Work instructions -
Could you transcribe all of the data exactly and skip any pictures?

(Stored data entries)
-.-.-
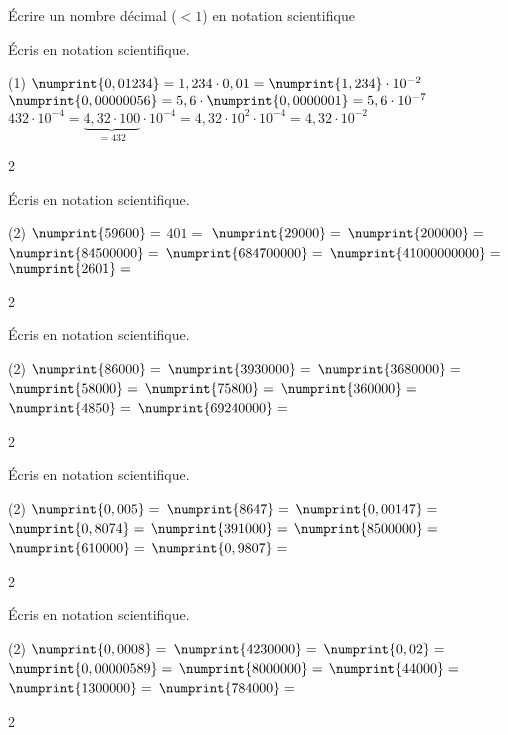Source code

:\documentclass[a4paper,11pt]{report}
\begin{document}
\begin{resolu}{Écrire un nombre décimal ($<1$) en notation scientifique}{
    Écris en notation scientifique. 
    \begin{tasks}(1)
        \task $\numprint{0,01234} = 1,234\cdot0,01=\numprint{1,234}\cdot10^{-2}$
        \task $\numprint{0,00000056} = 5,6\cdot\numprint{0,0000001}=5,6\cdot10^{-7}$
        \task $432\cdot10^{-4} =\underbrace{4,32\cdot100}_{=432}\cdot10^{-4}=4,32\cdot10^2\cdot10^{-4}=4,32\cdot10^{-2}$
    \end{tasks}
}{2}
\end{resolu}

\begin{exop}{
    Écris en notation scientifique. 
    \begin{tasks}(2)
        \task $\numprint{59600} =$
        \task $401 =$
        \task $\numprint{29000} =$
        \task $\numprint{200000} =$
        \task $\numprint{84500000} =$
        \task $\numprint{684700000} =$
        \task $\numprint{41000000000} =$
        \task $\numprint{2601} =$
    \end{tasks}
}{2}    
\end{exop}

\begin{exop}{
    Écris en notation scientifique. 
    \begin{tasks}(2)
        \task $\numprint{86000} =$
        \task $\numprint{3930000} =$
        \task $\numprint{3680000} =$
        \task $\numprint{58000} =$
        \task $\numprint{75800} =$
        \task $\numprint{360000} =$
        \task $\numprint{4850} =$
        \task $\numprint{69240000}=$
    \end{tasks}
}{2}    
\end{exop}

\begin{exop}{
    Écris en notation scientifique. 

    \begin{tasks}(2)
        \task $\numprint{0,005} =$
        \task $\numprint{8647} =$
        \task $\numprint{0,00147} =$
        \task $\numprint{0,8074} =$
        \task $\numprint{391000} =$
        \task $\numprint{8500000} =$
        \task $\numprint{610000} =$
        \task $\numprint{0,9807} =$
    \end{tasks}
}{2}    
\end{exop}


\begin{exop}{
    Écris en notation scientifique. 

    \begin{tasks}(2)
        \task $\numprint{0,0008} =$
        \task $\numprint{4230000} =$
        \task $\numprint{0,02} =$
        \task $\numprint{0,00000589} =$
        \task $\numprint{8000000} =$
        \task $\numprint{44000} =$
        \task $\numprint{1300000} =$
        \task $\numprint{784000} =$
    \end{tasks}
}{2}    
\end{exop}
\end{document}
-.-.-
Final answer -
Source code

:\documentclass[a4paper,11pt]{report}
\begin{document}
\begin{resolu}{Écrire un nombre décimal ($<1$) en notation scientifique}{
    Écris en notation scientifique. 
    \begin{tasks}(1)
        \task $\numprint{0,01234} = 1,234\cdot0,01=\numprint{1,234}\cdot10^{-2}$
        \task $\numprint{0,00000056} = 5,6\cdot\numprint{0,0000001}=5,6\cdot10^{-7}$
        \task $432\cdot10^{-4} =\underbrace{4,32\cdot100}_{=432}\cdot10^{-4}=4,32\cdot10^2\cdot10^{-4}=4,32\cdot10^{-2}$
    \end{tasks}
}{2}
\end{resolu}

\begin{exop}{
    Écris en notation scientifique. 
    \begin{tasks}(2)
        \task $\numprint{59600} =$
        \task $401 =$
        \task $\numprint{29000} =$
        \task $\numprint{200000} =$
        \task $\numprint{84500000} =$
        \task $\numprint{684700000} =$
        \task $\numprint{41000000000} =$
        \task $\numprint{2601} =$
    \end{tasks}
}{2}    
\end{exop}

\begin{exop}{
    Écris en notation scientifique. 
    \begin{tasks}(2)
        \task $\numprint{86000} =$
        \task $\numprint{3930000} =$
        \task $\numprint{3680000} =$
        \task $\numprint{58000} =$
        \task $\numprint{75800} =$
        \task $\numprint{360000} =$
        \task $\numprint{4850} =$
        \task $\numprint{69240000}=$
    \end{tasks}
}{2}    
\end{exop}

\begin{exop}{
    Écris en notation scientifique. 

    \begin{tasks}(2)
        \task $\numprint{0,005} =$
        \task $\numprint{8647} =$
        \task $\numprint{0,00147} =$
        \task $\numprint{0,8074} =$
        \task $\numprint{391000} =$
        \task $\numprint{8500000} =$
        \task $\numprint{610000} =$
        \task $\numprint{0,9807} =$
    \end{tasks}
}{2}    
\end{exop}


\begin{exop}{
    Écris en notation scientifique. 

    \begin{tasks}(2)
        \task $\numprint{0,0008} =$
        \task $\numprint{4230000} =$
        \task $\numprint{0,02} =$
        \task $\numprint{0,00000589} =$
        \task $\numprint{8000000} =$
        \task $\numprint{44000} =$
        \task $\numprint{1300000} =$
        \task $\numprint{784000} =$
    \end{tasks}
}{2}    
\end{exop}
\end{document}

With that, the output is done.